Beschneidung gibts auch bei Christen.
Einfach mal informieren?
 
Beschneidung gibts auch bei Christen.
Einfach mal informieren?
nein!

Röm 2
25 Die Beschneidung nämlich hat nur Wert, wenn du das Gesetz hältst; bist du aber ein Übertreter des Gesetzes, so ist deine Beschneidung zur Unbeschnittenheit geworden.
26 Wenn nun der Unbeschnittene die Rechtsbestimmungen des Gesetzes befolgt, wird ihm dann nicht seine Unbeschnittenheit als Beschneidung angerechnet werden?
27 Und wird nicht der von Natur Unbeschnittene, der das Gesetz erfüllt, dich richten, der du trotz Buchstabe und Beschneidung ein Übertreter des Gesetzes bist?
28 Denn nicht der ist ein Jude, der es äußerlich ist; auch ist nicht das die Beschneidung, die äußerlich am Fleisch geschieht;
29 sondern der ist ein Jude, der es innerlich ist, und [seine] Beschneidung [geschieht] am Herzen, im Geist, nicht dem Buchstaben nach. Seine Anerkennung kommt nicht von Menschen, sondern von Gott.
 
nein!

Röm 2
25 Die Beschneidung nämlich hat nur Wert, wenn du das Gesetz hältst; bist du aber ein Übertreter des Gesetzes, so ist deine Beschneidung zur Unbeschnittenheit geworden.
26 Wenn nun der Unbeschnittene die Rechtsbestimmungen des Gesetzes befolgt, wird ihm dann nicht seine Unbeschnittenheit als Beschneidung angerechnet werden?
27 Und wird nicht der von Natur Unbeschnittene, der das Gesetz erfüllt, dich richten, der du trotz Buchstabe und Beschneidung ein Übertreter des Gesetzes bist?
28 Denn nicht der ist ein Jude, der es äußerlich ist; auch ist nicht das die Beschneidung, die äußerlich am Fleisch geschieht;
29 sondern der ist ein Jude, der es innerlich ist, und [seine] Beschneidung [geschieht] am Herzen, im Geist, nicht dem Buchstaben nach. Seine Anerkennung kommt nicht von Menschen, sondern von Gott.

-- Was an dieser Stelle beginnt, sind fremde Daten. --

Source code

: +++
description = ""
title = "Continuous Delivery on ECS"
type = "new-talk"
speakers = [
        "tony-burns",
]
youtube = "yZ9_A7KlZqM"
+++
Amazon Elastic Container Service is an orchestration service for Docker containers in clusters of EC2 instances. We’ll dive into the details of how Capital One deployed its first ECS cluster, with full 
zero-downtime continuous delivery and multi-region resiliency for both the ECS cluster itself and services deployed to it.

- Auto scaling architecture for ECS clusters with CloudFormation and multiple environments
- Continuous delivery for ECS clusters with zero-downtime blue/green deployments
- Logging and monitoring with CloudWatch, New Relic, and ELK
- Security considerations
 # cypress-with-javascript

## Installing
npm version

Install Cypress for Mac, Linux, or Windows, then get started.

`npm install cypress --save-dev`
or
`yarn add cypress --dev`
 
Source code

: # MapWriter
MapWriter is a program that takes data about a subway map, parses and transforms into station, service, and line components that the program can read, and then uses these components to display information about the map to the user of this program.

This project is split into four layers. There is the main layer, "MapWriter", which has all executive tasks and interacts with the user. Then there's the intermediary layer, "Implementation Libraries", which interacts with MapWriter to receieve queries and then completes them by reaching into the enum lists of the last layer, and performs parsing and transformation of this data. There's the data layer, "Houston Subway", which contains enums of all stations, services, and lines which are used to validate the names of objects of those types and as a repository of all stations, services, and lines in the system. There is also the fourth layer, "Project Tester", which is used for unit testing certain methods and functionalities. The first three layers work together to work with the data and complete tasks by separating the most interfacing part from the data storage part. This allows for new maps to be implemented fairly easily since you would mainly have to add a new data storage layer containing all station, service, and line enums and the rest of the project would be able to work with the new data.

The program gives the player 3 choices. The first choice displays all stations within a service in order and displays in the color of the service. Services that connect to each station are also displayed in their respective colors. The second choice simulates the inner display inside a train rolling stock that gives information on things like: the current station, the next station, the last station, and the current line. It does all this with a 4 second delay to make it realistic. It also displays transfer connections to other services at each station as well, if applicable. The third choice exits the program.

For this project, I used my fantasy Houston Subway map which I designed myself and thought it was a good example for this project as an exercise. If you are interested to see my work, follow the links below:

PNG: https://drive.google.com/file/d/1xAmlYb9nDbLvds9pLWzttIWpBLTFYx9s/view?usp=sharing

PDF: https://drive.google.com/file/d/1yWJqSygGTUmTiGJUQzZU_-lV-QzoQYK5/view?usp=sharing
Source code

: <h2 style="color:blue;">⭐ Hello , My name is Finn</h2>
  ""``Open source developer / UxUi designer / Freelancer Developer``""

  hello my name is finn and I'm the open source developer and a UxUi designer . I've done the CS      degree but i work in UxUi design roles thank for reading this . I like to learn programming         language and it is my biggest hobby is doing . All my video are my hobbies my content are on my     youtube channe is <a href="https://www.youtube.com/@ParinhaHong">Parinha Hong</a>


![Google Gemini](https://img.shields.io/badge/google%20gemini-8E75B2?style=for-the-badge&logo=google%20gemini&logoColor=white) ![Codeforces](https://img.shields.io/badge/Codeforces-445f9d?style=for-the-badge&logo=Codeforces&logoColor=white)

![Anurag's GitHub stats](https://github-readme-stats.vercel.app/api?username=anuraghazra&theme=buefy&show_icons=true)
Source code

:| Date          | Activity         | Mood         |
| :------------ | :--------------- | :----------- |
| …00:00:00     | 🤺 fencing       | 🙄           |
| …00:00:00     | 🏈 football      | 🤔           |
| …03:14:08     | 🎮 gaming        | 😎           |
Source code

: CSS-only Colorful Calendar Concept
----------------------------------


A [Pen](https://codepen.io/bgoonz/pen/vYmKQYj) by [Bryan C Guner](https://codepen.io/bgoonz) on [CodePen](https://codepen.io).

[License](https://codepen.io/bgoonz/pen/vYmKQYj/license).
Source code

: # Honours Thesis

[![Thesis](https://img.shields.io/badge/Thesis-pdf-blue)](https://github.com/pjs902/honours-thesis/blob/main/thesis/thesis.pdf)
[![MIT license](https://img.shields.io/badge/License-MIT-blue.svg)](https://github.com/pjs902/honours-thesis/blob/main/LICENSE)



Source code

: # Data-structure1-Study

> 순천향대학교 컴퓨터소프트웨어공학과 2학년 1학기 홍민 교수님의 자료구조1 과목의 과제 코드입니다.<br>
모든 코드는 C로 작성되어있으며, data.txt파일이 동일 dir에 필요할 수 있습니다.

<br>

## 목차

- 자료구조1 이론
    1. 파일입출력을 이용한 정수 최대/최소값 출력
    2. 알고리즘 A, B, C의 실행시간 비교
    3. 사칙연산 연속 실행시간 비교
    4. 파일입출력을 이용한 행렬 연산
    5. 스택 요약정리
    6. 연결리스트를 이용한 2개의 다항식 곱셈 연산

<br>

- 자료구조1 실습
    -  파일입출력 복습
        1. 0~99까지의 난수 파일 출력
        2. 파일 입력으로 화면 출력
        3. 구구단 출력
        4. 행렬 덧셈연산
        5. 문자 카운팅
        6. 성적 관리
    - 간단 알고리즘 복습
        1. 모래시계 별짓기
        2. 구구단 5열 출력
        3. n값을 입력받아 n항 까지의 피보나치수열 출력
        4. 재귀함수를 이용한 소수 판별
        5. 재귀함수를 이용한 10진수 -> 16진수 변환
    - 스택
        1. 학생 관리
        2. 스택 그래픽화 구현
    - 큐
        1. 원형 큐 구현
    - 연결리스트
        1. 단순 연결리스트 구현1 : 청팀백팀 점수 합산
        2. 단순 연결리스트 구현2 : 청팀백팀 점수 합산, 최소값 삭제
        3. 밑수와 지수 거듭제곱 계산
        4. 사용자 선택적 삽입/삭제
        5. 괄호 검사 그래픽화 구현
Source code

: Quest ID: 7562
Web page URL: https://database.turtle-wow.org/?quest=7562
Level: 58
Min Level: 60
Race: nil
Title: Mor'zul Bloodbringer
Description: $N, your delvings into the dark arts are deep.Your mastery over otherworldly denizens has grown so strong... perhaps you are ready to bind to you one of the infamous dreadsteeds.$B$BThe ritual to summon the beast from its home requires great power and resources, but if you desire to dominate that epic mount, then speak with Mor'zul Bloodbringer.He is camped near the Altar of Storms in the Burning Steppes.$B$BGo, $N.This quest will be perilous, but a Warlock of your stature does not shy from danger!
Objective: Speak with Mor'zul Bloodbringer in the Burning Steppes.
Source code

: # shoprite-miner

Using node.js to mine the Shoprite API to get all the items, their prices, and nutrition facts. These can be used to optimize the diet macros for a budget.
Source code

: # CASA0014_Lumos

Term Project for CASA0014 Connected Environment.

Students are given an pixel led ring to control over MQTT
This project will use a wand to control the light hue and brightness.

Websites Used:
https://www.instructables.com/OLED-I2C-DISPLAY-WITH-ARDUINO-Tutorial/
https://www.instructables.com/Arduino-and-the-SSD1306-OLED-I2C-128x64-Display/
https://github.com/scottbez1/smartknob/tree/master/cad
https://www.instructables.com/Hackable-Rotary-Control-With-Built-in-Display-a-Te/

Deswegen wirds trotzdem auch von Christen gemacht.
Informier dich.
 
Warum glaubst du, wird so viel gejammert, dass die Renten immer unsicherer werden? Steigende Lebenserwartung plus sinkende Geburtenrate. Und das nicht erst seit gestern.

Die Renten werden systematisch unsicherer gemacht, damit die Versicherungskonzerne abzocken können. Die steigende Lebenserwartung in Kombination mit sinkender Geburtenrate als Begründung klingt so schön schlüssig, deswegen wird dieses Märchen so gern erzählt. Komischerweise ist aber im letzten Jahrhundert die Lebenserwartung enorm gestiegen, die Geburtenrate sank und trotzdem brach die Rentenversicherung nicht zusammen.

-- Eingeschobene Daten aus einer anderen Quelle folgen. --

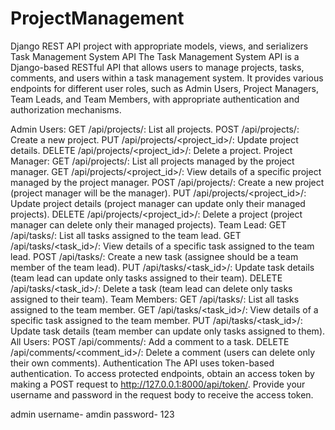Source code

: # ProjectManagement
Django REST API project with appropriate models, views, and serializers
Task Management System API
The Task Management System API is a Django-based RESTful API that allows users to manage projects, tasks, comments, and users within a task management system. It provides various endpoints for different user roles, such as Admin Users, Project Managers, Team Leads, and Team Members, with appropriate authentication and authorization mechanisms.





Admin Users:
GET /api/projects/: List all projects.
POST /api/projects/: Create a new project.
PUT /api/projects/<project_id>/: Update project details.
DELETE /api/projects/<project_id>/: Delete a project.
Project Manager:
GET /api/projects/: List all projects managed by the project manager.
GET /api/projects/<project_id>/: View details of a specific project managed by the project manager.
POST /api/projects/: Create a new project (project manager will be the manager).
PUT /api/projects/<project_id>/: Update project details (project manager can update only their managed projects).
DELETE /api/projects/<project_id>/: Delete a project (project manager can delete only their managed projects).
Team Lead:
GET /api/tasks/: List all tasks assigned to the team lead.
GET /api/tasks/<task_id>/: View details of a specific task assigned to the team lead.
POST /api/tasks/: Create a new task (assignee should be a team member of the team lead).
PUT /api/tasks/<task_id>/: Update task details (team lead can update only tasks assigned to their team).
DELETE /api/tasks/<task_id>/: Delete a task (team lead can delete only tasks assigned to their team).
Team Members:
GET /api/tasks/: List all tasks assigned to the team member.
GET /api/tasks/<task_id>/: View details of a specific task assigned to the team member.
PUT /api/tasks/<task_id>/: Update task details (team member can update only tasks assigned to them).
All Users:
POST /api/comments/: Add a comment to a task.
DELETE /api/comments/<comment_id>/: Delete a comment (users can delete only their own comments).
Authentication
The API uses token-based authentication. To access protected endpoints, obtain an access token by making a POST request to http://127.0.0.1:8000/api/token/. Provide your username and password in the request body to receive the access token.

admin 
username- amdin
password- 123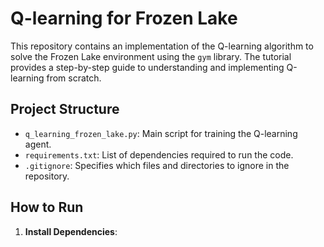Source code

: # Q-learning for Frozen Lake

This repository contains an implementation of the Q-learning algorithm to solve the Frozen Lake environment using the `gym` library. The tutorial provides a step-by-step guide to understanding and implementing Q-learning from scratch.

## Project Structure

- `q_learning_frozen_lake.py`: Main script for training the Q-learning agent.
- `requirements.txt`: List of dependencies required to run the code.
- `.gitignore`: Specifies which files and directories to ignore in the repository.

## How to Run

1. **Install Dependencies**:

Und da es immer noch im Emanzipation geht: Wie kann es sein, dass Frauen immer noch so niedrige Renten bekommen? Weil keines der Geschlechter sich tatsächlich emanzipiert? Zum Beispiel von Rollenbildern, wie man und frau zu sein hätte, was weibliche und männliche Tätigkeiten "wert" seien oder von Machtstrukturen?
 
so wie eine Pflanze ohne Licht verdirbt kann ein Mensch ohne Gott nicht sein, noch ist Gnadenzeit, aber eines Tages werden wir vor Ihm stehen und Er wird bewerten, ob wir mit Ihm im Paradies sein dürfen, oder in Gottesferne müssen. Durch Jesus Christus haben wir eine Freikarte erhalten, wenn wir sie nehmen. Aus eigener Kraft werden wir es nicht schaffen können.
du, dass war vor 2000 Jahren, meinst du wirklich, dass hat noch Gültigkeit?